WHAT TO PRODUCE: Would you copy out only the lines from the one with "La seguente mappa" to the end of the records, exactly as they stand?

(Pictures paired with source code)
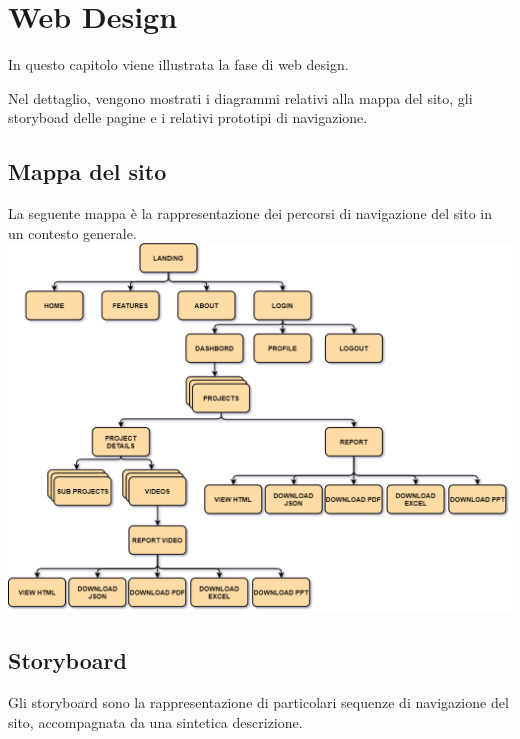 
\chapter{Web Design}\label{chap:web-design}
In questo capitolo viene illustrata la fase di web design.

Nel dettaglio, vengono mostrati i diagrammi relativi alla mappa del sito, gli 
storyboad delle pagine e i relativi prototipi di navigazione.

\section{Mappa del sito}\label{sec:mappa-sito}
La seguente mappa è la rappresentazione dei percorsi di navigazione del sito in 
un contesto generale.
\includegraphics{images/mappa-sito.png}

\section{Storyboard}\label{sec:storyboard}
Gli storyboard sono la rappresentazione di particolari sequenze di navigazione 
del sito, accompagnata da una sintetica descrizione.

TASK ANSWER:
La seguente mappa è la rappresentazione dei percorsi di navigazione del sito in 
un contesto generale.
\includegraphics{images/mappa-sito.png}

\section{Storyboard}\label{sec:storyboard}
Gli storyboard sono la rappresentazione di particolari sequenze di navigazione 
del sito, accompagnata da una sintetica descrizione.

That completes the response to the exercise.